The wounds are all closed with absorbable sutures so none need to be cut out. There is no special restriction on either diet (however it is best to avoid a fatty meal at first) or physical activity – you do whatever you can manage easily; that is if it hurts, don’t do it.
You can go back to work whenever you are comfortable. People often feel tired after operations and sometimes the gas used to allow visibility at operation gets trapped under the diaphragm and may cause shoulder pain for a day or so. The wounds usually are not very sore and pain-killers like paracetamol and or anti-inflammatory drugs like ibuprofen are given. The average time off work is one week.
If a large incision has to be made then a longer stay in hospital is required and longer period off work.
Should you have vomiting or fever or increasing pain after discharge, please contact your doctor or me directly without delay. However these symptoms are rare.
Most people notice no difference to their digestion after surgery. Remember, the gallbladder was not functioning properly before the surgery anyway and that’s why gallstones formed. Before the operation you were in effect digesting without a gallbladder. There is so much reserve capacity in the digestive system that the extra squirt of bile from the gallbladder is not needed for digestion. Some people notice their bowel motions are slightly looser but this is not common.

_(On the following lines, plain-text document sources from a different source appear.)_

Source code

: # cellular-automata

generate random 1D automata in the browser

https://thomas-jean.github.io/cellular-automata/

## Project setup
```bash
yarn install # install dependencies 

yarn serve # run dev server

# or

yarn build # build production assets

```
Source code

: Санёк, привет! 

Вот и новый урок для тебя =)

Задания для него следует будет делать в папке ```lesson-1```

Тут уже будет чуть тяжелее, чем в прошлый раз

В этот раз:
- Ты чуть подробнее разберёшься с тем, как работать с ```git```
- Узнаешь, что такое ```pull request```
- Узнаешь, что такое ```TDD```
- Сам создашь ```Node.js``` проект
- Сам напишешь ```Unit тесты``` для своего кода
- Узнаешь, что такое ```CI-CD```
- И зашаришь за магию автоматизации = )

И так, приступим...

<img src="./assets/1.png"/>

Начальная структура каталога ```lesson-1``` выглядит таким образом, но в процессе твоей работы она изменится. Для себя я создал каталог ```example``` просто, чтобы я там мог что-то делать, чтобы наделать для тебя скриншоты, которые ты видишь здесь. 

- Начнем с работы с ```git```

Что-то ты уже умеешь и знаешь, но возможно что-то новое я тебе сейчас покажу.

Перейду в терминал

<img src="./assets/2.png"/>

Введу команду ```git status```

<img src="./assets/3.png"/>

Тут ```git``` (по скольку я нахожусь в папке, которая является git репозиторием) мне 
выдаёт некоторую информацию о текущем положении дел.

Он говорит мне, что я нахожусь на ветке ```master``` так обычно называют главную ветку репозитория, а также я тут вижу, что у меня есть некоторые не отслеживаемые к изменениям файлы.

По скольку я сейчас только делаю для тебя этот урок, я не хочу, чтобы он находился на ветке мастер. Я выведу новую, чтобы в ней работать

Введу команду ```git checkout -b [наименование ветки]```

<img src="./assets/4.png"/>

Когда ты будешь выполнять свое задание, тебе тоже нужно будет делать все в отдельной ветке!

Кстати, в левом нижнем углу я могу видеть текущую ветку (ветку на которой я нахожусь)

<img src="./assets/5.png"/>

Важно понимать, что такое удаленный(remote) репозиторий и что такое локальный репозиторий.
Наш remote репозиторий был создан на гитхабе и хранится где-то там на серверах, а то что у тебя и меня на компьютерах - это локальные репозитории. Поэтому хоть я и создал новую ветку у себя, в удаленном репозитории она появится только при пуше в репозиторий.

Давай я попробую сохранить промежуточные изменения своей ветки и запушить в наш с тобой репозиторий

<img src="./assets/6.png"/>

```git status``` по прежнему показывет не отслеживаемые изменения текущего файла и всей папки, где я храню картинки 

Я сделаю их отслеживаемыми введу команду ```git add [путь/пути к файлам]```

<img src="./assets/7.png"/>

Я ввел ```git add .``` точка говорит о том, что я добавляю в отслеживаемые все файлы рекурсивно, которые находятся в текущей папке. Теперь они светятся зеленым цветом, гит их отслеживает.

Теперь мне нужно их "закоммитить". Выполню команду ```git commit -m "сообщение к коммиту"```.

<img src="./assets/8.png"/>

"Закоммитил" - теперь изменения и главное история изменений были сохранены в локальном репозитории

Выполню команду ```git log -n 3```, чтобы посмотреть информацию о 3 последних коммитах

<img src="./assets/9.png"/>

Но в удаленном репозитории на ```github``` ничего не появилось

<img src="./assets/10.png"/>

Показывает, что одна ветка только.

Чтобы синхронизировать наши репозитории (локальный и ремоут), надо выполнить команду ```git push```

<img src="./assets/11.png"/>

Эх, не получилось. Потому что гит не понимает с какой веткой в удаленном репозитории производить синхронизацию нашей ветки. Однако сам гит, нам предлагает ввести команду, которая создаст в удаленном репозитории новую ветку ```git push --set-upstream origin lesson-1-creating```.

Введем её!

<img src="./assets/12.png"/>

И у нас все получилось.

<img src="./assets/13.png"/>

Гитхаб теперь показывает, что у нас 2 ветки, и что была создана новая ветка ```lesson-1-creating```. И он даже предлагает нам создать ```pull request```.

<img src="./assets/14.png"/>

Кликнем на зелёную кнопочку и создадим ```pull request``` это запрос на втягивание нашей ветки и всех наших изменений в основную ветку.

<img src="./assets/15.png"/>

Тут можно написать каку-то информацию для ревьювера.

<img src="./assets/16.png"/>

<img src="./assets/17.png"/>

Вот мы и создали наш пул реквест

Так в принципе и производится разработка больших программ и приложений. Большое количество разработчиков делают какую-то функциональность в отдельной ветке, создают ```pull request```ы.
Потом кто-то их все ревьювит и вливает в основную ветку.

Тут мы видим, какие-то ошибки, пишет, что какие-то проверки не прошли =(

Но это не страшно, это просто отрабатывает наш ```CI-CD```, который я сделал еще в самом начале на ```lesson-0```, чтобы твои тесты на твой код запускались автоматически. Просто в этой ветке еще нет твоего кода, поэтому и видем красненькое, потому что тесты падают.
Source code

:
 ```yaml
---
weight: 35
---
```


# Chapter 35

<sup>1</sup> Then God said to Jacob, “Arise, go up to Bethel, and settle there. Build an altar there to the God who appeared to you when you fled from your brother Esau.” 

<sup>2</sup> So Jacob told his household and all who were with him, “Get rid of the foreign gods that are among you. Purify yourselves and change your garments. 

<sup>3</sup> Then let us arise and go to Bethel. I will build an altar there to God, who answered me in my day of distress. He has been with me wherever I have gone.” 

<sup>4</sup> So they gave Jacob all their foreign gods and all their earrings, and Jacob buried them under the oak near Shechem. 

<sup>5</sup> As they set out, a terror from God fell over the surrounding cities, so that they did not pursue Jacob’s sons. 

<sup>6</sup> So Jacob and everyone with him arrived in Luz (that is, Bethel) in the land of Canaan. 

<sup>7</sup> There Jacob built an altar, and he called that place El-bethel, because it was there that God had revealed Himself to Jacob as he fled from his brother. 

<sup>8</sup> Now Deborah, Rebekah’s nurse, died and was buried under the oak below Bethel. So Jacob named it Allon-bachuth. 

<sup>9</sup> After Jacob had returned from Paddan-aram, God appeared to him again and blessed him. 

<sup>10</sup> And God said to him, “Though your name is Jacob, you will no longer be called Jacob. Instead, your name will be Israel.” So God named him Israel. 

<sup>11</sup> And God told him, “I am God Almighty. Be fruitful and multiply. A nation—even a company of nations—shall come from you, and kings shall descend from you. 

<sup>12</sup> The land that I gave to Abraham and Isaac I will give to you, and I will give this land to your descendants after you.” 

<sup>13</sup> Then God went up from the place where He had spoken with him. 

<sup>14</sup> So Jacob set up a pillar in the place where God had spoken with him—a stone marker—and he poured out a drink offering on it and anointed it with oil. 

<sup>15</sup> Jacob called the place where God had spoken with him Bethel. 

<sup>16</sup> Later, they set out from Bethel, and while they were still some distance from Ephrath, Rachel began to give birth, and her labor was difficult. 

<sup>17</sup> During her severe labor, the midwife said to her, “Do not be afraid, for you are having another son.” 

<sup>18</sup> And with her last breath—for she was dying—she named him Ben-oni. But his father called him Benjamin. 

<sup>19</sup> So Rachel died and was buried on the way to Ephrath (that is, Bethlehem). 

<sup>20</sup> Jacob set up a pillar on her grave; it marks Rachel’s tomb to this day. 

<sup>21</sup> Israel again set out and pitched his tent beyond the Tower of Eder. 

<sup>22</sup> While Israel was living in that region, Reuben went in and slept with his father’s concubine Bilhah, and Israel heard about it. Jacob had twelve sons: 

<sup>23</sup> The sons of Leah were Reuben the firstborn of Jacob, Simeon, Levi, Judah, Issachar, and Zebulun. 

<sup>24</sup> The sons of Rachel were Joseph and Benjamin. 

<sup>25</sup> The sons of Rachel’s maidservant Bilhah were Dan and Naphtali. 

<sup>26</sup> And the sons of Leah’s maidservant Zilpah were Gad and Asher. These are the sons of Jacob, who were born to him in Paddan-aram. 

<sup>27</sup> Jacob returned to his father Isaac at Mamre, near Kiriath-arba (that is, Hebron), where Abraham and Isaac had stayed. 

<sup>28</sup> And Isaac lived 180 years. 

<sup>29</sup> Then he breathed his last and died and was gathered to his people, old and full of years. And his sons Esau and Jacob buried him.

I like to see patients about three weeks after the surgery. The gallbladder is always sent off to the laboratory for analysis and I will have the result by this time.
Who performs laparoscopic cholecystectomy?
Most abdominal surgeons do this operation however not all are trained in laparoscopic bile duct exploration or are familiar with other advanced laparoscopic techniques. Therefore not all surgeons can remove bile duct stones at laparoscopic operation and instead refer patients for ERCP. Surgeons who do not perform advanced laparoscopic surgery may be less inclined to persist with the laparoscopic approach and may convert to open operation early.
I was one of the first surgeons to perform laparoscopic general surgical operations in Wellington, in 1991. After overseas training, I introduced many of these surgeries into Wellington, including
I have performed thousands of these operations, particularly cholecystectomies and my complication rate is less than most published figures from overseas institutions.